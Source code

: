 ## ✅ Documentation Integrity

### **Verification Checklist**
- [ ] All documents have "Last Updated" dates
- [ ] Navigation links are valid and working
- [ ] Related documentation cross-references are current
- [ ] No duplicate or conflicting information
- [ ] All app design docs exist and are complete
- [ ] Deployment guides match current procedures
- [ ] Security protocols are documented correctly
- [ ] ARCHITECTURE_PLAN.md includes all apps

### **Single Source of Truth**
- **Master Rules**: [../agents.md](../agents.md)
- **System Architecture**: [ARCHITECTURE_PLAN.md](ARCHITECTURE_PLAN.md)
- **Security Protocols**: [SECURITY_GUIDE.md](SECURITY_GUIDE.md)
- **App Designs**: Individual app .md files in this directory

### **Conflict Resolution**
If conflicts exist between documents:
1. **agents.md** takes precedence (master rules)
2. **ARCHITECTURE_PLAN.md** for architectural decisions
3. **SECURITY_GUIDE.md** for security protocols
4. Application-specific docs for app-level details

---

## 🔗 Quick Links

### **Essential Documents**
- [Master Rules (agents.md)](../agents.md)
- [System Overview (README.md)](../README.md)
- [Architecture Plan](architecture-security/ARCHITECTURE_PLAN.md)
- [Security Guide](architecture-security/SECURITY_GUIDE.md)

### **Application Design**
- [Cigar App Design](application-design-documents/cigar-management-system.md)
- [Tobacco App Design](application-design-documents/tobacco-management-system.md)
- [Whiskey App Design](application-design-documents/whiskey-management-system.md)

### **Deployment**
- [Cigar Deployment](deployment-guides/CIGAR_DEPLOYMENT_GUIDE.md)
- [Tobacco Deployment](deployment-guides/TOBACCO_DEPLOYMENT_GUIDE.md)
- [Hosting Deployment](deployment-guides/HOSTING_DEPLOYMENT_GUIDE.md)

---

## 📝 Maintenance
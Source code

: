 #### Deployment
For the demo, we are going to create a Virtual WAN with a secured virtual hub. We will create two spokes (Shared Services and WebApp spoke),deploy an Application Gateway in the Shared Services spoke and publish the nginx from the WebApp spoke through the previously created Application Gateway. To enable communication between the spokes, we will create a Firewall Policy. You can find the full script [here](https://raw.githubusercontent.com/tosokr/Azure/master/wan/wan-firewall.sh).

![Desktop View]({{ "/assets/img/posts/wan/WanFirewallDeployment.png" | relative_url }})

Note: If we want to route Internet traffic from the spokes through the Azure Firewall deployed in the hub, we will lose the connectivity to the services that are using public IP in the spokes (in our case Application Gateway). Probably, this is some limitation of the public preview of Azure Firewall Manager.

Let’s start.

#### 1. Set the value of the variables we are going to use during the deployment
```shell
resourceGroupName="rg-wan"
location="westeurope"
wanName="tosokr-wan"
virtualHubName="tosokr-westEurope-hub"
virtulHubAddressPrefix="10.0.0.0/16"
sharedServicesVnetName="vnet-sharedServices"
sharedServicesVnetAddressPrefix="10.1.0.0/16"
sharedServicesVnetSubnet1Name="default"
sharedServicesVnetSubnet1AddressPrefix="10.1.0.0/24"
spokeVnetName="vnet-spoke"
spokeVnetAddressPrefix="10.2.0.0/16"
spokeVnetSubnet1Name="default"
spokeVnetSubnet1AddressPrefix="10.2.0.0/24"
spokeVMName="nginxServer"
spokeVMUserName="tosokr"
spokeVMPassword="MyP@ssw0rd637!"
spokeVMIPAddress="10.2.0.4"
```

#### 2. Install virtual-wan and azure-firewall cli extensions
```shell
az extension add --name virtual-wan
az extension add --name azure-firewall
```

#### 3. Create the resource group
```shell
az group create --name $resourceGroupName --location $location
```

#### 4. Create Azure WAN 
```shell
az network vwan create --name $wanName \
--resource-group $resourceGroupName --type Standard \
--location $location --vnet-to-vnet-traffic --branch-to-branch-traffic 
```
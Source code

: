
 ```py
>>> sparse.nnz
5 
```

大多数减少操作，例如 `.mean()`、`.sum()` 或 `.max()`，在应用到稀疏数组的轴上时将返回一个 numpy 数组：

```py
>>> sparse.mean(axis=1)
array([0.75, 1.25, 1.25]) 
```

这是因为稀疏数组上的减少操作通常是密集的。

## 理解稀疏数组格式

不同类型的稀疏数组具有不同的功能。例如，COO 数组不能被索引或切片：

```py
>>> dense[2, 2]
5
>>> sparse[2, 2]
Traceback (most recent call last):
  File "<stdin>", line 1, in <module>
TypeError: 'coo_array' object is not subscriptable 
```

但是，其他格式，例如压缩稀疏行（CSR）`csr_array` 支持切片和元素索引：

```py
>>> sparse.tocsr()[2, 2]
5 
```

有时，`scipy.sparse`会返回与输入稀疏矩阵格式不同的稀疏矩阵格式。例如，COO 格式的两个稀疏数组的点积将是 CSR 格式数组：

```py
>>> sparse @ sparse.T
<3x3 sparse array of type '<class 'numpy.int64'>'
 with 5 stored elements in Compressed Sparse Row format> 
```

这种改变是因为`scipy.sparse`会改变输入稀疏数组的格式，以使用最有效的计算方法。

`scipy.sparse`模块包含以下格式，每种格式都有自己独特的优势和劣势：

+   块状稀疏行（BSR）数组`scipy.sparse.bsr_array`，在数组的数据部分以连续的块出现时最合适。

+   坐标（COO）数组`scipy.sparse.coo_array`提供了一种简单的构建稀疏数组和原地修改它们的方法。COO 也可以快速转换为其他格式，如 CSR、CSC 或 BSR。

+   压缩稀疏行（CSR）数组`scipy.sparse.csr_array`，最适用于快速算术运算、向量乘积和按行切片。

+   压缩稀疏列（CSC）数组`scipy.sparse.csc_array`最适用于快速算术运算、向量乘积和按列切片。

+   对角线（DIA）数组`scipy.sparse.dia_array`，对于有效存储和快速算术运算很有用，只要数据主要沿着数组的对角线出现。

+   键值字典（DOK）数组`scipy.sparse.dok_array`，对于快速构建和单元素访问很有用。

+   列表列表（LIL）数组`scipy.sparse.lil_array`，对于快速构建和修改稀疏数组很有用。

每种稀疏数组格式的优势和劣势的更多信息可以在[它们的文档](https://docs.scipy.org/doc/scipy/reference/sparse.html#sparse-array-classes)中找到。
_ _ _ _
YOUR TASK:
Reproduce, please, the lines of the material from its first line down to the line containing "- [Tobacco App", keeping both ends and nothing beyond them.

OUTPUT:
Source code

: ## ✅ Documentation Integrity

### **Verification Checklist**
- [ ] All documents have "Last Updated" dates
- [ ] Navigation links are valid and working
- [ ] Related documentation cross-references are current
- [ ] No duplicate or conflicting information
- [ ] All app design docs exist and are complete
- [ ] Deployment guides match current procedures
- [ ] Security protocols are documented correctly
- [ ] ARCHITECTURE_PLAN.md includes all apps

### **Single Source of Truth**
- **Master Rules**: [../agents.md](../agents.md)
- **System Architecture**: [ARCHITECTURE_PLAN.md](ARCHITECTURE_PLAN.md)
- **Security Protocols**: [SECURITY_GUIDE.md](SECURITY_GUIDE.md)
- **App Designs**: Individual app .md files in this directory

### **Conflict Resolution**
If conflicts exist between documents:
1. **agents.md** takes precedence (master rules)
2. **ARCHITECTURE_PLAN.md** for architectural decisions
3. **SECURITY_GUIDE.md** for security protocols
4. Application-specific docs for app-level details

---

## 🔗 Quick Links

### **Essential Documents**
- [Master Rules (agents.md)](../agents.md)
- [System Overview (README.md)](../README.md)
- [Architecture Plan](architecture-security/ARCHITECTURE_PLAN.md)
- [Security Guide](architecture-security/SECURITY_GUIDE.md)

### **Application Design**
- [Cigar App Design](application-design-documents/cigar-management-system.md)
- [Tobacco App Design](application-design-documents/tobacco-management-system.md)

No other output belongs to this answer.